Ethereum RPC as a Service

Oct 28, 2022

Google Cloud announced Blockchain Node Engine, a hosted RPC node for Ethereum. RPC is the primary way that you query data on the blockchain. AWS offers a similar product, AWS Managed Blockchain. Essentially these are just fully synced Ethereum nodes running Geth, the Go Ethereum client, and de facto implementation of the spec.

It’s an easy decision for cloud hyperscalers — these services send lots of data over the network and need large machines with provisioned IOPS. Although not without technical debt, Geth is one of the best-written infrastructure pieces in web3 (I’ve seen a lot of Go). And Ethereum backups can be shared to bootstrap the syncing process (something that official authors don’t offer because it’s against the ethos of web3). So (1) driving underlying infra spend and (2) amortized syncing speed ups.

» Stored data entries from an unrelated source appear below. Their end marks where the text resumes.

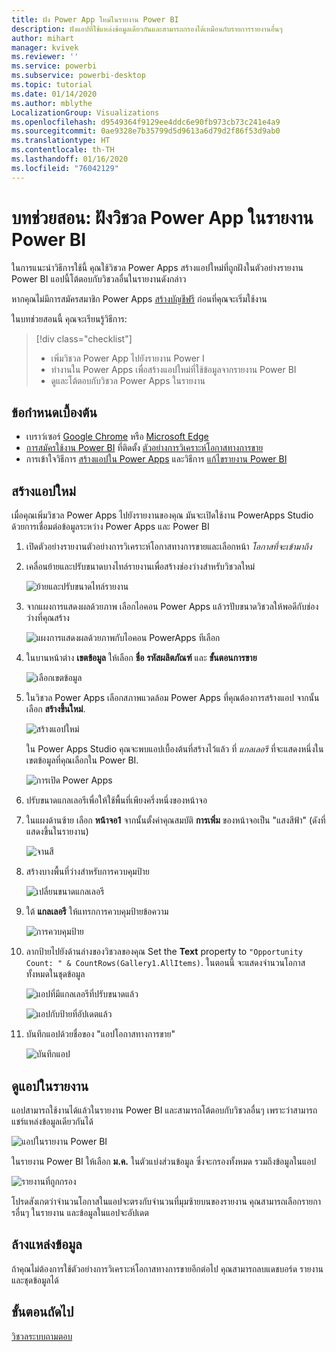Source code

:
 ```yaml
---
title: ฝัง Power App ใหม่ในรายงาน Power BI
description: ฝังแอปที่ใช้แหล่งข้อมูลเดียวกันและสามารถกรองได้เหมือนกับรายการรายงานอื่นๆ
author: mihart
manager: kvivek
ms.reviewer: ''
ms.service: powerbi
ms.subservice: powerbi-desktop
ms.topic: tutorial
ms.date: 01/14/2020
ms.author: mblythe
LocalizationGroup: Visualizations
ms.openlocfilehash: d9549364f9129ee4ddc6e90fb973cb73c241e4a9
ms.sourcegitcommit: 0ae9328e7b35799d5d9613a6d79d2f86f53d9ab0
ms.translationtype: HT
ms.contentlocale: th-TH
ms.lasthandoff: 01/16/2020
ms.locfileid: "76042129"
---
```

# <a name="tutorial-embed-a-power-apps-visual-in-a-power-bi-report"></a>บทช่วยสอน: ฝังวิชวล Power App ในรายงาน Power BI

ในการแนะนำวิธีการใช้นี้ คุณใช้วิชวล Power Apps สร้างแอปใหม่ที่ถูกฝังในตัวอย่างรายงาน Power BI แอปนี้โต้ตอบกับวิชวลอื่นในรายงานดังกล่าว

หากคุณไม่มีการสมัครสมาชิก Power Apps [สร้างบัญชีฟรี](https://docs.microsoft.com/powerapps/maker/signup-for-powerapps) ก่อนที่คุณจะเริ่มใช้งาน

ในบทช่วยสอนนี้ คุณจะเรียนรู้วิธีการ:
> [!div class="checklist"]
> * เพิ่มวิชวล Power App ไปยังรายงาน Power I
> * ทำงานใน Power Apps เพื่อสร้างแอปใหม่ที่ใช้ข้อมูลจากรายงาน Power BI
> * ดูและโต้ตอบกับวิชวล Power Apps ในรายงาน

## <a name="prerequisites"></a>ข้อกำหนดเบื้องต้น

* เบราว์เซอร์ [Google Chrome](https://www.google.com/chrome/browser/) หรือ [Microsoft Edge](https://www.microsoft.com/windows/microsoft-edge)
* [การสมัครใช้งาน Power BI](https://docs.microsoft.com/power-bi/service-self-service-signup-for-power-bi) ที่ติดตั้ง [ตัวอย่างการวิเคราะห์โอกาสทางการขาย](https://docs.microsoft.com/power-bi/sample-opportunity-analysis#get-the-content-pack-for-this-sample)
* การเข้าใจวิธีการ [สร้างแอปใน Power Apps](https://docs.microsoft.com/powerapps/maker/canvas-apps/data-platform-create-app-scratch.md) และวิธีการ [แก้ไขรายงาน Power BI](https://docs.microsoft.com/power-bi/service-the-report-editor-take-a-tour)



## <a name="create-a-new-app"></a>สร้างแอปใหม่
เมื่อคุณเพิ่มวิชวล Power Apps ไปยังรายงานของคุณ มันจะเปิดใช้งาน PowerApps Studio ด้วยการเชื่อมต่อข้อมูลระหว่าง Power Apps และ Power BI

1. เปิดตัวอย่างรายงานตัวอย่างการวิเคราะห์โอกาสทางการขายและเลือกหน้า *โอกาสที่จะเข้ามาถึง* 


2. เคลื่อนย้ายและปรับขนาดบางไทล์รายงานเพื่อสร้างช่องว่างสำหรับวิชวลใหม่

    ![ย้ายและปรับขนาดไทล์รายงาน](media/power-bi-visualization-powerapp/power-bi-report-page.jpg)

2. จากแผงการแสดงผลด้วยภาพ เลือกไอคอน Power Apps แล้วรปับขนาดวิชวลให้พอดีกับช่องว่างที่คุณสร้าง

    ![แผงการแสดงผลด้วยภาพกับไอคอน PowerApps ทีเลือก](media/power-bi-visualization-powerapp/power-bi-powerapps-icon.jpg)

3. ในบานหน้าต่าง **เขตข้อมูล** ให้เลือก **ชื่อ** **รหัสผลิตภัณฑ์** และ **ขั้นตอนการขาย** 

    ![เลือกเขตข้อมูล](media/power-bi-visualization-powerapp/power-bi-fields.jpg)

4. ในวิชวล Power Apps เลือกสภาพแวดล้อม Power Apps ที่คุณต้องการสร้างแอป จากนั้นเลือก **สร้างขึ้นใหม่**.

    ![สร้างแอปใหม่](media/power-bi-visualization-powerapp/power-bi-create-new-powerapp.png)

    ใน Power Apps Studio  คุณจะพบแอปเบื้องต้นที่สร้างไว้แล้ว ที่ *แกลเลอรี* ที่จะแสดงหนึ่งในเขตข้อมูลที่คุณเลือกใน Power BI.

    ![การเปิด Power Apps](media/power-bi-visualization-powerapp/power-bi-power-app.png)

5.  ปรับขนาดแกลเลอรีเพื่อให้ใช้พื้นที่เพียงครึ่งหนึ่งของหน้าจอ 

6. ในแผงด้านซ้าย เลือก **หน้าจอ1** จากนั้นตั้งค่าคุณสมบัติ **การเพิ่ม** ของหน้าจอเป็น "แสงสีฟ้า" (ดังที่แสดงขึ้นในรายงาน)

    ![จานสี](media/power-bi-visualization-powerapp/power-bi-powerapps-fill.png)

6. สร้างบางพื้นที่ว่างสำหรับการควบคุมป้าย 

    ![เปลี่ยนขนาดแกลเลอรี](media/power-bi-visualization-powerapp/power-bi-powerapps-gallery.png)


8. ใต้ **แกลเลอรี** ให้แทรกการควบคุมป้ายข้อความ

   ![การควบคุมป้าย](media/power-bi-visualization-powerapp/power-bi-label.png)

7. ลากป้ายไปยังด้านล่างของวิชวลของคุณ Set the **Text** property to `"Opportunity Count: " & CountRows(Gallery1.AllItems)`. ในตอนนี้ จะแสดงจำนวนโอกาสทั้งหมดในชุดข้อมูล

    ![แอปที่มีแกลเลอรีที่ปรับขนาดแล้ว](media/power-bi-visualization-powerapp/power-bi-power-app-label.png)

    ![แอปกับป้ายที่อัปเดตแล้ว](media/power-bi-visualization-powerapp/power-bi-label-live.png)

7. บันทึกแอปด้วยชื่อของ "แอปโอกาสทางการขาย" 

    ![บันทึกแอป](media/power-bi-visualization-powerapp/power-bi-save-powerapp.png)


## <a name="view-the-app-in-the-report"></a>ดูแอปในรายงาน
แอปสามารถใช้งานได้แล้วในรายงาน Power BI และสามารถโต้ตอบกับวิชวลอื่นๆ เพราะว่าสามารถแชร์แหล่งข้อมูลเดียวกันได้

![แอปในรายงาน Power BI](media/power-bi-visualization-powerapp/power-bi-powerapps-visual.png)

ในรายงาน Power BI ให้เลือก **ม.ค.** ในตัวแบ่งส่วนข้อมูล ซึ่งจะกรองทั้งหมด รวมถึงข้อมูลในแอป

![รายงานที่ถูกกรอง](media/power-bi-visualization-powerapp/power-bi-last.png)

โปรดสังเกตว่าจำนวนโอกาสในแอปจะตรงกับจำนวนที่มุมซ้ายบนของรายงาน คุณสามารถเลือกรายการอื่นๆ ในรายงาน และข้อมูลในแอปจะอัปเดต


## <a name="clean-up-resources"></a>ล้างแหล่งข้อมูล
ถ้าคุณไม่ต้องการใช้ตัวอย่างการวิเคราะห์โอกาสทางการขายอีกต่อไป คุณสามารถลบแดชบอร์ด รายงาน และชุดข้อมูลได้


## <a name="next-steps"></a>ขั้นตอนถัดไป
[วิชวลระบบถามตอบ](power-bi-visualization-types-for-reports-and-q-and-a.md)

Not to mention enterprise RPC providers are one of the more profitable and real web3 businesses. There’s Alchemy ($10.2B valuation, Feb ‘22) and ConsenSys ($7B valuation, Mar ‘22), and Quicknode. The numbers might be inflated from the last cycle, but these companies have actual revenue. Maybe the markets aren’t growing as prominent anymore, but it’s a key infrastructure piece that isn’t going anywhere.

The existential threat is that these platforms must extend their offerings before competitors enter the space. The Ethereum RPC is quite limited — you can’t query an account and get a list of transactions or a list of NFTs that an account owns. There’s little software differentiation at this point — everyone is running Geth. Once you index all the data in a standard SQL database, you can provide higher-level APIs (like Alchemy has done).

The best-positioned players, here again, are the cloud hyperscalers — they just need to sell the compute, storage, and networking. However, while I don’t think AWS is a dumb pipe, I’m skeptical of their ability to deliver here because the developer experience is currently so terrible (vs. traditional development). Not to mention the reputational risk to their old-school enterprise customers.

Of course, maybe the best version of this business looks more like an API business where you are the sole infrastructure provider offering access to your network.